**Problem statement:**
The output should match the data below line for line.

Collected data:
○ ○ ○ ○ ○ ○ ○
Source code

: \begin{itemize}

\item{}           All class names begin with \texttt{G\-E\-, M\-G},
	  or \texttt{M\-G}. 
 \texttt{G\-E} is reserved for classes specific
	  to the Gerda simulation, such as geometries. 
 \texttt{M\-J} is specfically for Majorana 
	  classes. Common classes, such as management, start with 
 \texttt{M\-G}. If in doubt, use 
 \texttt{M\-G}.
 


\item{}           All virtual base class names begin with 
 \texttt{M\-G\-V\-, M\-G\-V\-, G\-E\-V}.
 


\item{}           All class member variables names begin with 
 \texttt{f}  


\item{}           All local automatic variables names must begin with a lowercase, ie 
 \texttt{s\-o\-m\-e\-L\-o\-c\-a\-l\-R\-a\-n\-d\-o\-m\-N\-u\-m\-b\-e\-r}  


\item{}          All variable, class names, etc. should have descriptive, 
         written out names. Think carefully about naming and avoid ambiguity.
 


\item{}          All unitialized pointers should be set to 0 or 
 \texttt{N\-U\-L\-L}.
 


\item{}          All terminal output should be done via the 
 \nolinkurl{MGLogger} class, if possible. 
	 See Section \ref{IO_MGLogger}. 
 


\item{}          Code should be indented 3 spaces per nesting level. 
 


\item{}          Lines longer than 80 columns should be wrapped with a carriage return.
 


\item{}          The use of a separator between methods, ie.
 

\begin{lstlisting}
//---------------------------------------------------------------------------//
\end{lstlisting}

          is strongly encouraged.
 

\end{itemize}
○ ○ ○ ○ ○ ○ ○
**Worked solution:**
Source code

: \begin{itemize}

\item{}           All class names begin with \texttt{G\-E\-, M\-G},
	  or \texttt{M\-G}. 
 \texttt{G\-E} is reserved for classes specific
	  to the Gerda simulation, such as geometries. 
 \texttt{M\-J} is specfically for Majorana 
	  classes. Common classes, such as management, start with 
 \texttt{M\-G}. If in doubt, use 
 \texttt{M\-G}.
 


\item{}           All virtual base class names begin with 
 \texttt{M\-G\-V\-, M\-G\-V\-, G\-E\-V}.
 


\item{}           All class member variables names begin with 
 \texttt{f}  


\item{}           All local automatic variables names must begin with a lowercase, ie 
 \texttt{s\-o\-m\-e\-L\-o\-c\-a\-l\-R\-a\-n\-d\-o\-m\-N\-u\-m\-b\-e\-r}  


\item{}          All variable, class names, etc. should have descriptive, 
         written out names. Think carefully about naming and avoid ambiguity.
 


\item{}          All unitialized pointers should be set to 0 or 
 \texttt{N\-U\-L\-L}.
 


\item{}          All terminal output should be done via the 
 \nolinkurl{MGLogger} class, if possible. 
	 See Section \ref{IO_MGLogger}. 
 


\item{}          Code should be indented 3 spaces per nesting level. 
 


\item{}          Lines longer than 80 columns should be wrapped with a carriage return.
 


\item{}          The use of a separator between methods, ie.
 

\begin{lstlisting}
//---------------------------------------------------------------------------//
\end{lstlisting}

          is strongly encouraged.
 

\end{itemize}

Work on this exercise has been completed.